According to Charania, everyone still working in the stores were provided masks and gloves as a proper safety measure. There is also tape on the floors of the stores to make sure customers practice social distancing even while shopping. 

In order to capitalize on the increased demand inside the stores and make up for any deficit with gas sales, Chitalwala found a vendor that sells masks and stocked his stores with masks for those who need them.

“He sold out within 24 hours in almost all of his stores,” Charania said. 

More than 36 million Americans have filed for unemployment since the start of the pandemic as of May 14, according to the U.S Department of Labor.

“We have never had anything like this, ever at all,” said Tom Smith, an associate professor of finance at Emory University. 

Federal programs such as the Coronavirus Aid, Relief and Economic Security Act (CARES) provide economic relief for people who are unemployed and for businesses affected by COVID-19. Kamel, Maxim and Chitalwala have all applied for this program or similar programs. However, these policies don’t address an issue that could make this shock more structural and plague the business world once everything resumes: productivity. 

“When they come back, people are going to be rusty,” Smith said. “Productivity will absolutely fall as a result of this. There’s no way you can legislate that rustiness away. It’s impossible.” 

Because nothing of this magnitude has ever happened before, it is difficult for the economy to function under the uncertainty.

“It [the economy] is just barely functioning,” Smith said. “It’s hard to plan because nobody knows how to bend the curve or at what point it will be safe to walk around. It’s hard to negotiate because nobody knows what their income is going to be.” 

Smith explains that empirical examples of previous recessions and how they were dealt with, as well as how the economy recovered, are not useful in this scenario due to the fact that it is an unparalleled crisis. 

“It’s not even a useful thought exercise to say ‘Well, what if this is like…’” Smith said. “It’s not, it’s not like anything you’ve ever experienced.”

According to Smith, due to the unprecedented nature of this crisis, the most likely way out is trial and error. However, he warns that if people get “lazy and complacent” we could face “an explosion again.” 

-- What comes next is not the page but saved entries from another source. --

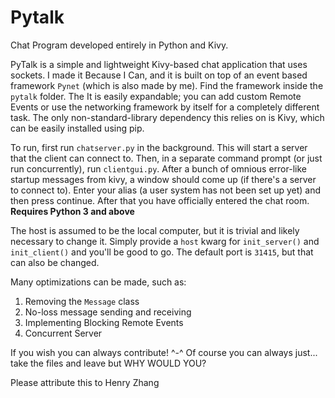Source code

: # Pytalk
Chat Program developed entirely in Python and Kivy.

PyTalk is a simple and lightweight Kivy-based chat application that uses sockets. I made it Because I Can, and it is built on top of an event based framework `Pynet` (which is also made by me). Find the framework inside the `pytalk` folder. The It is easily expandable; you can add custom Remote Events or use the networking framework by itself for a completely different task. The only non-standard-library dependency this relies on is Kivy, which can be easily installed using pip.

To run, first run `chatserver.py` in the background. This will start a server that the client can connect to. Then, in a separate command prompt (or just run concurrently), run `clientgui.py`. After a bunch of omnious error-like startup messages from kivy, a window should come up (if there's a server to connect to). Enter your alias (a user system has not been set up yet) and then press continue. After that you have officially entered the chat room. **Requires Python 3 and above**

The host is assumed to be the local computer, but it is trivial and likely necessary to change it. Simply provide a `host` kwarg for `init_server()` and `init_client()` and you'll be good to go. The default port is `31415`, but that can also be changed.

Many optimizations can be made, such as:
  1. Removing the `Message` class
  2. No-loss message sending and receiving
  3. Implementing Blocking Remote Events
  4. Concurrent Server

If you wish you can always contribute! ^-^
Of course you can always just... take the files and leave but WHY WOULD YOU?

Please attribute this to Henry Zhang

Concerns of a spike in cases are especially prevalent in Georgia after Governor Brian Kemp announced on  April 20th that some businesses will be able to re-open. Gyms, hair salons, bowling alleys and tattoo parlors can open Friday, April 24th, and businesses such as dine-in restaurants could open April 27. Kemp received  criticism from the public and from government officials like Atlanta mayor Keisha Lance Bottoms and from President Donald Trump as well as the public. 

Business owners now grapple with the weighty decision of whether or not to reopen their businesses. 

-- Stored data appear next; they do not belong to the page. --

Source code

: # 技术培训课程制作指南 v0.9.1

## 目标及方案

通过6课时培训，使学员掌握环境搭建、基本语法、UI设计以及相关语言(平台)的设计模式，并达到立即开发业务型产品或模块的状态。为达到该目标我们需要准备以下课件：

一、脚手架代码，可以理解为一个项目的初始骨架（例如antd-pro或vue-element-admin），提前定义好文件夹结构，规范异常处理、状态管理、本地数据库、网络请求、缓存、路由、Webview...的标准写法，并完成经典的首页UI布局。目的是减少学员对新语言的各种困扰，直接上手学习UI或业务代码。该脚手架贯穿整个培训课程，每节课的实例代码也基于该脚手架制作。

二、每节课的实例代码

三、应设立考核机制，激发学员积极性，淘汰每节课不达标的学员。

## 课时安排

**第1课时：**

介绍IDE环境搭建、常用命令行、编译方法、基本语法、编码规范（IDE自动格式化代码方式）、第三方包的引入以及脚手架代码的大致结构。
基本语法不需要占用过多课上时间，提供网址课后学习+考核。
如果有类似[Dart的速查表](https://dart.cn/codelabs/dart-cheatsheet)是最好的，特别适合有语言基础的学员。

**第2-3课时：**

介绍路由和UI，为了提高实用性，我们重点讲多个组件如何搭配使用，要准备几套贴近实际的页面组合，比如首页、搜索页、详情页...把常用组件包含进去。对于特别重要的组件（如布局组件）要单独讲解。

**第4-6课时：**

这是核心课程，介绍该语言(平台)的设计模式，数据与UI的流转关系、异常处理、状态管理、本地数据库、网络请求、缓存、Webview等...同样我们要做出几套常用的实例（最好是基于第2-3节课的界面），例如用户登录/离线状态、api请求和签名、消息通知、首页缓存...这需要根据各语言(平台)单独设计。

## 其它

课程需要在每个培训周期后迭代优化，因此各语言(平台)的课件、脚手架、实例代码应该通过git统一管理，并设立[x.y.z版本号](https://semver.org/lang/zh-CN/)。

“My initial reaction was mixed feelings about it,” Kamel said. “From a business perspective it is extremely important for us. As a business, is this the right step for us or is it not the right step?” 

Ultimately, Kamel decided to keep his restaurant closed at least for the next couple of weeks. 

“For me and my staff, people’s safety is the absolute most important thing,” Kamel said. “Money could be made later.” 

Kamel has been in contact with other restaurant owners and says that, “most of them feel the same way.” 

With everything in a constant state of flux, people are anxiously trying to make calculations that balance the health of people and the health of the economy. Smith says it’s important to know that in a time like this, there is no known answer. 

“There’s no there’s no magic silver bullet,” Smith said. “There’s no secret sauce here.” 

Despite all of the unpredictability, people are working hard and still hold out hope. 

“Like all families in the US and all over the world, we can not wait to get back to normal,” Kamel said. “Hopefully, this cloud will pass.”